== Data extract ==
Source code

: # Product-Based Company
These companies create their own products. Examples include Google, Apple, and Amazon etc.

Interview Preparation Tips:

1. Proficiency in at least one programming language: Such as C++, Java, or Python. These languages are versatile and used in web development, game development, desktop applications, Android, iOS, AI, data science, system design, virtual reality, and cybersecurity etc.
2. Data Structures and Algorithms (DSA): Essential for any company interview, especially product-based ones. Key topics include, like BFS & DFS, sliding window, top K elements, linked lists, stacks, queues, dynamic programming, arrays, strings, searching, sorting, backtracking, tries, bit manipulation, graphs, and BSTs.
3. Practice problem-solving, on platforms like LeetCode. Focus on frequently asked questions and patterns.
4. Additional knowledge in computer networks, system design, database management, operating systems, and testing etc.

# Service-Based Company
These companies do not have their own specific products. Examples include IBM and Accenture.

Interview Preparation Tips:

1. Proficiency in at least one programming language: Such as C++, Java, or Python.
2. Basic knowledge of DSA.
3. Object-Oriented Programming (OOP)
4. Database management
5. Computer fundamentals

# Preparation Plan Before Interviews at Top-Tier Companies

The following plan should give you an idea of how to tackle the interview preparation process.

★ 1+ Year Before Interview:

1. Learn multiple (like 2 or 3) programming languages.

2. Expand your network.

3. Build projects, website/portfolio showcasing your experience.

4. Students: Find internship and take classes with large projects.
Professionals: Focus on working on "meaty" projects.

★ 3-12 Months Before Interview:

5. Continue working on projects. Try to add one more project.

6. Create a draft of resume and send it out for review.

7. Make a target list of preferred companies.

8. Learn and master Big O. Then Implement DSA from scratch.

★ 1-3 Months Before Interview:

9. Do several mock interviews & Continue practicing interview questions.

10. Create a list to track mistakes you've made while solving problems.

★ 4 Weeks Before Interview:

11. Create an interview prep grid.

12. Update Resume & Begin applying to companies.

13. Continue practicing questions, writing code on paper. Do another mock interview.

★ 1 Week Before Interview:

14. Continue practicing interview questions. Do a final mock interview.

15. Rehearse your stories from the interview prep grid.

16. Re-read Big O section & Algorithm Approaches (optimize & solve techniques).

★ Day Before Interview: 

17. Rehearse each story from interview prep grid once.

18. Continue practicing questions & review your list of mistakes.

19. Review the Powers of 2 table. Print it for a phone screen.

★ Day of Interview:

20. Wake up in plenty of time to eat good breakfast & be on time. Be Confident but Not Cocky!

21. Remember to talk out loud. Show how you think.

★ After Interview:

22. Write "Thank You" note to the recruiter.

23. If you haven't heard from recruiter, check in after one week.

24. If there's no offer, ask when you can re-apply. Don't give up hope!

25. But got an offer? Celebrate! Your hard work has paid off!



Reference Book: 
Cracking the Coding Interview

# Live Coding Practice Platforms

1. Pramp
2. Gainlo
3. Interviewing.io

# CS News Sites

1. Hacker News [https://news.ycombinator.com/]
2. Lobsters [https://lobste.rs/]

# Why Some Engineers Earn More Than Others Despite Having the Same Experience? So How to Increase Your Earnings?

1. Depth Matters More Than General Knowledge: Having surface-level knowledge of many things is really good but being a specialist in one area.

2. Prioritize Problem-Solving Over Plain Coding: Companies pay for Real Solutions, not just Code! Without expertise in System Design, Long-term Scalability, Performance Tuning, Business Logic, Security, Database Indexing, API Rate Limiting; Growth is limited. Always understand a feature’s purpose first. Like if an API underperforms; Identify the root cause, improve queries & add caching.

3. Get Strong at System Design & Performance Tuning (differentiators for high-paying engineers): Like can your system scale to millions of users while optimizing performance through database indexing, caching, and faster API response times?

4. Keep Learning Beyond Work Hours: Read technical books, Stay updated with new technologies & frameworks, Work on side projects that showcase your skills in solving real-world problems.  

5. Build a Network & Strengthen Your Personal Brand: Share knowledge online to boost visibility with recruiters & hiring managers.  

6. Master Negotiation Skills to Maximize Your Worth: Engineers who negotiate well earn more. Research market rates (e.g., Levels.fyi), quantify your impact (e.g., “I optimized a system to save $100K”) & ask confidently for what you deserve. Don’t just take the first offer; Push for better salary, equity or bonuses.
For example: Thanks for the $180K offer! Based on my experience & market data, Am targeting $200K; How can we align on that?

== What is required ==
For this exercise, gather every line of the data that contains the word "first".

== Reply ==
2. Prioritize Problem-Solving Over Plain Coding: Companies pay for Real Solutions, not just Code! Without expertise in System Design, Long-term Scalability, Performance Tuning, Business Logic, Security, Database Indexing, API Rate Limiting; Growth is limited. Always understand a feature’s purpose first. Like if an API underperforms; Identify the root cause, improve queries & add caching.
6. Master Negotiation Skills to Maximize Your Worth: Engineers who negotiate well earn more. Research market rates (e.g., Levels.fyi), quantify your impact (e.g., “I optimized a system to save $100K”) & ask confidently for what you deserve. Don’t just take the first offer; Push for better salary, equity or bonuses.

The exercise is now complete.